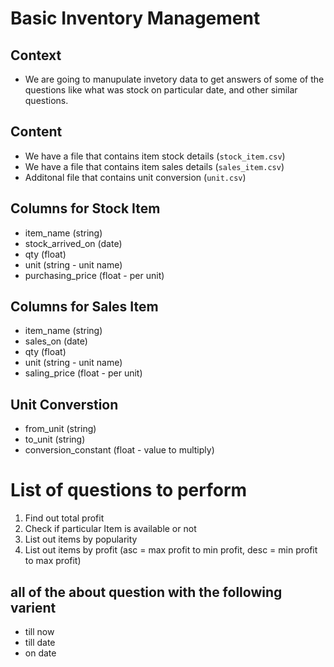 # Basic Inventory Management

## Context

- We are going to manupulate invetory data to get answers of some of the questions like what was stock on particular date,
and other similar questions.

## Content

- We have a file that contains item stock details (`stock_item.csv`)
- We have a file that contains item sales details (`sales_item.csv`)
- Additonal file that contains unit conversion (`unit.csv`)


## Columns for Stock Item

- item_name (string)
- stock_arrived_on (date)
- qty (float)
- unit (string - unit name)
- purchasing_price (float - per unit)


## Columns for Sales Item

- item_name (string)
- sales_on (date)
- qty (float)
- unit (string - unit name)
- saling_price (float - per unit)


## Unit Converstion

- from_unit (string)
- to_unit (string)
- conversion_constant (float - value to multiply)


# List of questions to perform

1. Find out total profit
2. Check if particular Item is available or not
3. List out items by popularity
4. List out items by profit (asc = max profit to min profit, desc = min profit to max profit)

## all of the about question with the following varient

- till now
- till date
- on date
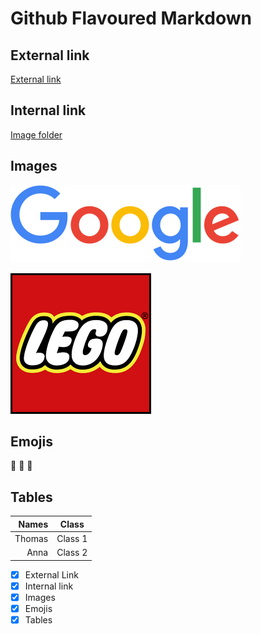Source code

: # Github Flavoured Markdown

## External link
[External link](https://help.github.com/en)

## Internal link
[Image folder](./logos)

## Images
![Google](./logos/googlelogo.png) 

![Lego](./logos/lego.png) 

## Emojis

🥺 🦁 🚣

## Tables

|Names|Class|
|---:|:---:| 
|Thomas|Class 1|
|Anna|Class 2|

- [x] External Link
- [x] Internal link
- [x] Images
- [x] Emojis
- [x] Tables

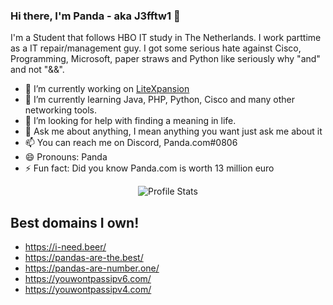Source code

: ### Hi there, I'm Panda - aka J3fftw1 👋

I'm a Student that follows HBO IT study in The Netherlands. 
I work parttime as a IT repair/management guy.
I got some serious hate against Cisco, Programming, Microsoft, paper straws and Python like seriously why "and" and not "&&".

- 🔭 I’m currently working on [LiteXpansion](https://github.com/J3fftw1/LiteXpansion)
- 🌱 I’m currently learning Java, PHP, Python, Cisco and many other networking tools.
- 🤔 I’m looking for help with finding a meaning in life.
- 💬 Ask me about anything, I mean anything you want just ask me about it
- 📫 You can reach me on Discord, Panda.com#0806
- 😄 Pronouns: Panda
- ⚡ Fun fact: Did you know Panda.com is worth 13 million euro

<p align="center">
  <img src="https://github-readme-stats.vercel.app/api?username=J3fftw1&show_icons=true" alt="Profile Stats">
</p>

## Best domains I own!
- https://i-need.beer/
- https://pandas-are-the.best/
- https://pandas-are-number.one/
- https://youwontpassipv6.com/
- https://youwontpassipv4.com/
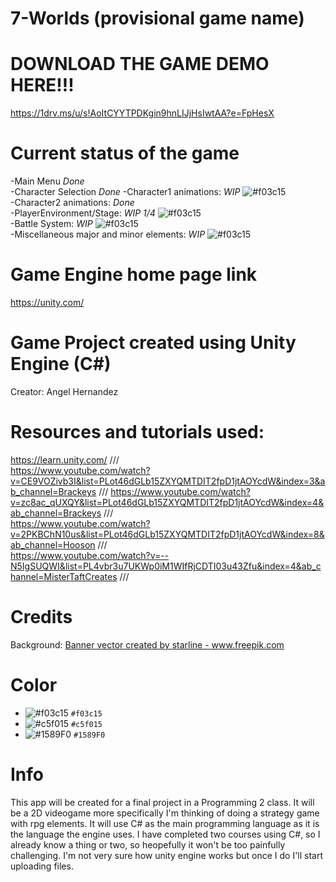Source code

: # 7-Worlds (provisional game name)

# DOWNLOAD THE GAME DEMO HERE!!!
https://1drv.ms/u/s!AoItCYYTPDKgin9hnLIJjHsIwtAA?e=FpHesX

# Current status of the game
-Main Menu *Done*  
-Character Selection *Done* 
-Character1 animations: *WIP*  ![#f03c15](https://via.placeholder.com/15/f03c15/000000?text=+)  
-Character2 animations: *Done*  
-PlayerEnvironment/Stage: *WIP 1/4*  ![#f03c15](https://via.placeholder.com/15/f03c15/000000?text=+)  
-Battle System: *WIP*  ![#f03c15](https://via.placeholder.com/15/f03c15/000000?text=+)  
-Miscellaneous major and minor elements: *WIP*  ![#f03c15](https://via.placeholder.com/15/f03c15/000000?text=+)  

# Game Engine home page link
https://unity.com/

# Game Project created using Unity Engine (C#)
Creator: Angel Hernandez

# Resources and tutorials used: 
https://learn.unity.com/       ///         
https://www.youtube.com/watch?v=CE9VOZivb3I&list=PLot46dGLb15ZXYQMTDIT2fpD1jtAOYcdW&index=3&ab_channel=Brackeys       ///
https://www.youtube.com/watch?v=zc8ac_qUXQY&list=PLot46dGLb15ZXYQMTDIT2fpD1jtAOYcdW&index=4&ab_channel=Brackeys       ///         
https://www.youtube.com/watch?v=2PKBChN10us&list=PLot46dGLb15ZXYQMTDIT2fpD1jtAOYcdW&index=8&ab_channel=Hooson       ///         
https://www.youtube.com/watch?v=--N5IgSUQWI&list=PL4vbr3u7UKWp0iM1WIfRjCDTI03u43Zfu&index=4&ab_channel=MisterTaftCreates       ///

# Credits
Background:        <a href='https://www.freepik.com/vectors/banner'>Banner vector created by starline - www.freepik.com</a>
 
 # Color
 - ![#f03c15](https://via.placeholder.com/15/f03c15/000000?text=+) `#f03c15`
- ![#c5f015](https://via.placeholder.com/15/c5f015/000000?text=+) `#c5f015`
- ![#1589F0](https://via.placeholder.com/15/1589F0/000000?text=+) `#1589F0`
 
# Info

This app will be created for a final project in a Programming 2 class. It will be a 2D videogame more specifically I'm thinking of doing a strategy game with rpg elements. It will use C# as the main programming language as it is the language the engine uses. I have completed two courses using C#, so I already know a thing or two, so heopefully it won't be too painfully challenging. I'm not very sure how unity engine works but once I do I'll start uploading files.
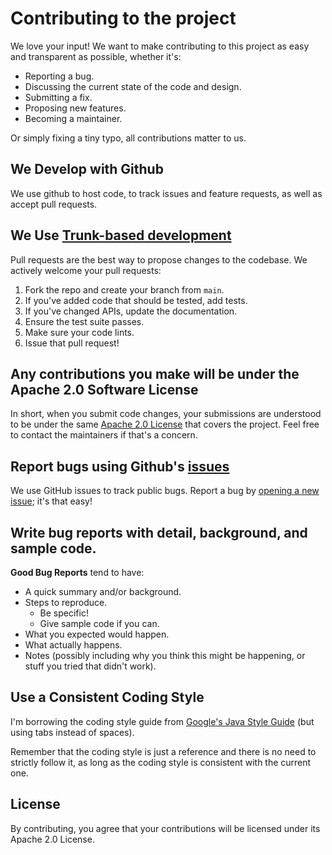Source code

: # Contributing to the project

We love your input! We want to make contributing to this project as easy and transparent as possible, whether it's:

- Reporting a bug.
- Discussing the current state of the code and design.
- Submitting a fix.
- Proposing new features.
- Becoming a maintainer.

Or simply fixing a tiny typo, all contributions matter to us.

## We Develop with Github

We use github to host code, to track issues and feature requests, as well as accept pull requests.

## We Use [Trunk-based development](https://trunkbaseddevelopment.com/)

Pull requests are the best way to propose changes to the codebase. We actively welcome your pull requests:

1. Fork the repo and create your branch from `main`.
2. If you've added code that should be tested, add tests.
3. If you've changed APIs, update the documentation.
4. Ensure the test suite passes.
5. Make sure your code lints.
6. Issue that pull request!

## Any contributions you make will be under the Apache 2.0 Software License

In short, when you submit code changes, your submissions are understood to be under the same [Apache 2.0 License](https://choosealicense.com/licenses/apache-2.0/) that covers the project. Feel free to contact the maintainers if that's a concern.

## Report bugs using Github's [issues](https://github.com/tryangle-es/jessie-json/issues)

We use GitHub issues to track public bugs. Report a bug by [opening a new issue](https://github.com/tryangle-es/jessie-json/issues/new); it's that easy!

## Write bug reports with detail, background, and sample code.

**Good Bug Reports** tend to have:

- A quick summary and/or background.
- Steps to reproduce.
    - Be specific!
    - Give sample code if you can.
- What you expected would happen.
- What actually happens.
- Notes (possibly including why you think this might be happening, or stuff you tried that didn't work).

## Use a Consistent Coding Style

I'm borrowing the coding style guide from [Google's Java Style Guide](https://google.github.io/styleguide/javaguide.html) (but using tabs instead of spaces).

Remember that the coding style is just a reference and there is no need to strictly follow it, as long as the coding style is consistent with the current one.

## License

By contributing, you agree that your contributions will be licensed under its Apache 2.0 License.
______
» PROBLEM
Print verbatim every line above, apart from the pictures.

» ANSWER TO THIS EXERCISE
 # Basic Inventory Management

## Context

- We are going to manupulate invetory data to get answers of some of the questions like what was stock on particular date,
and other similar questions.

## Content

- We have a file that contains item stock details (`stock_item.csv`)
- We have a file that contains item sales details (`sales_item.csv`)
- Additonal file that contains unit conversion (`unit.csv`)


## Columns for Stock Item

- item_name (string)
- stock_arrived_on (date)
- qty (float)
- unit (string - unit name)
- purchasing_price (float - per unit)


## Columns for Sales Item

- item_name (string)
- sales_on (date)
- qty (float)
- unit (string - unit name)
- saling_price (float - per unit)


## Unit Converstion

- from_unit (string)
- to_unit (string)
- conversion_constant (float - value to multiply)


# List of questions to perform

1. Find out total profit
2. Check if particular Item is available or not
3. List out items by popularity
4. List out items by profit (asc = max profit to min profit, desc = min profit to max profit)

## all of the about question with the following varient

- till now
- till date
- on date
Source code

: # Github Flavoured Markdown

## External link
[External link](https://help.github.com/en)

## Internal link
[Image folder](./logos)

## Images
![Google](./logos/googlelogo.png) 

![Lego](./logos/lego.png) 

## Emojis

🥺 🦁 🚣

## Tables

|Names|Class|
|---:|:---:| 
|Thomas|Class 1|
|Anna|Class 2|

- [x] External Link
- [x] Internal link
- [x] Images
- [x] Emojis
- [x] Tables

Source code

: ### Hi there, I'm Panda - aka J3fftw1 👋

I'm a Student that follows HBO IT study in The Netherlands. 
I work parttime as a IT repair/management guy.
I got some serious hate against Cisco, Programming, Microsoft, paper straws and Python like seriously why "and" and not "&&".

- 🔭 I’m currently working on [LiteXpansion](https://github.com/J3fftw1/LiteXpansion)
- 🌱 I’m currently learning Java, PHP, Python, Cisco and many other networking tools.
- 🤔 I’m looking for help with finding a meaning in life.
- 💬 Ask me about anything, I mean anything you want just ask me about it
- 📫 You can reach me on Discord, Panda.com#0806
- 😄 Pronouns: Panda
- ⚡ Fun fact: Did you know Panda.com is worth 13 million euro

<p align="center">
  <img src="https://github-readme-stats.vercel.app/api?username=J3fftw1&show_icons=true" alt="Profile Stats">
</p>

## Best domains I own!
- https://i-need.beer/
- https://pandas-are-the.best/
- https://pandas-are-number.one/
- https://youwontpassipv6.com/
- https://youwontpassipv4.com/
Source code

: # 7-Worlds (provisional game name)

# DOWNLOAD THE GAME DEMO HERE!!!
https://1drv.ms/u/s!AoItCYYTPDKgin9hnLIJjHsIwtAA?e=FpHesX

# Current status of the game
-Main Menu *Done*  
-Character Selection *Done* 
-Character1 animations: *WIP*  ![#f03c15](https://via.placeholder.com/15/f03c15/000000?text=+)  
-Character2 animations: *Done*  
-PlayerEnvironment/Stage: *WIP 1/4*  ![#f03c15](https://via.placeholder.com/15/f03c15/000000?text=+)  
-Battle System: *WIP*  ![#f03c15](https://via.placeholder.com/15/f03c15/000000?text=+)  
-Miscellaneous major and minor elements: *WIP*  ![#f03c15](https://via.placeholder.com/15/f03c15/000000?text=+)  

# Game Engine home page link
https://unity.com/

# Game Project created using Unity Engine (C#)
Creator: Angel Hernandez

# Resources and tutorials used: 
https://learn.unity.com/       ///         
https://www.youtube.com/watch?v=CE9VOZivb3I&list=PLot46dGLb15ZXYQMTDIT2fpD1jtAOYcdW&index=3&ab_channel=Brackeys       ///
https://www.youtube.com/watch?v=zc8ac_qUXQY&list=PLot46dGLb15ZXYQMTDIT2fpD1jtAOYcdW&index=4&ab_channel=Brackeys       ///         
https://www.youtube.com/watch?v=2PKBChN10us&list=PLot46dGLb15ZXYQMTDIT2fpD1jtAOYcdW&index=8&ab_channel=Hooson       ///         
https://www.youtube.com/watch?v=--N5IgSUQWI&list=PL4vbr3u7UKWp0iM1WIfRjCDTI03u43Zfu&index=4&ab_channel=MisterTaftCreates       ///

# Credits
Background:        <a href='https://www.freepik.com/vectors/banner'>Banner vector created by starline - www.freepik.com</a>
 
 # Color
 - ![#f03c15](https://via.placeholder.com/15/f03c15/000000?text=+) `#f03c15`
- ![#c5f015](https://via.placeholder.com/15/c5f015/000000?text=+) `#c5f015`
- ![#1589F0](https://via.placeholder.com/15/1589F0/000000?text=+) `#1589F0`
 
# Info

This app will be created for a final project in a Programming 2 class. It will be a 2D videogame more specifically I'm thinking of doing a strategy game with rpg elements. It will use C# as the main programming language as it is the language the engine uses. I have completed two courses using C#, so I already know a thing or two, so heopefully it won't be too painfully challenging. I'm not very sure how unity engine works but once I do I'll start uploading files.
Source code

: # Contributing to the project

We love your input! We want to make contributing to this project as easy and transparent as possible, whether it's:

- Reporting a bug.
- Discussing the current state of the code and design.
- Submitting a fix.
- Proposing new features.
- Becoming a maintainer.

Or simply fixing a tiny typo, all contributions matter to us.

## We Develop with Github

We use github to host code, to track issues and feature requests, as well as accept pull requests.

## We Use [Trunk-based development](https://trunkbaseddevelopment.com/)

Pull requests are the best way to propose changes to the codebase. We actively welcome your pull requests:

1. Fork the repo and create your branch from `main`.
2. If you've added code that should be tested, add tests.
3. If you've changed APIs, update the documentation.
4. Ensure the test suite passes.
5. Make sure your code lints.
6. Issue that pull request!

## Any contributions you make will be under the Apache 2.0 Software License

In short, when you submit code changes, your submissions are understood to be under the same [Apache 2.0 License](https://choosealicense.com/licenses/apache-2.0/) that covers the project. Feel free to contact the maintainers if that's a concern.

## Report bugs using Github's [issues](https://github.com/tryangle-es/jessie-json/issues)

We use GitHub issues to track public bugs. Report a bug by [opening a new issue](https://github.com/tryangle-es/jessie-json/issues/new); it's that easy!

## Write bug reports with detail, background, and sample code.

**Good Bug Reports** tend to have:

- A quick summary and/or background.
- Steps to reproduce.
    - Be specific!
    - Give sample code if you can.
- What you expected would happen.
- What actually happens.
- Notes (possibly including why you think this might be happening, or stuff you tried that didn't work).

## Use a Consistent Coding Style

I'm borrowing the coding style guide from [Google's Java Style Guide](https://google.github.io/styleguide/javaguide.html) (but using tabs instead of spaces).

Remember that the coding style is just a reference and there is no need to strictly follow it, as long as the coding style is consistent with the current one.

## License

By contributing, you agree that your contributions will be licensed under its Apache 2.0 License.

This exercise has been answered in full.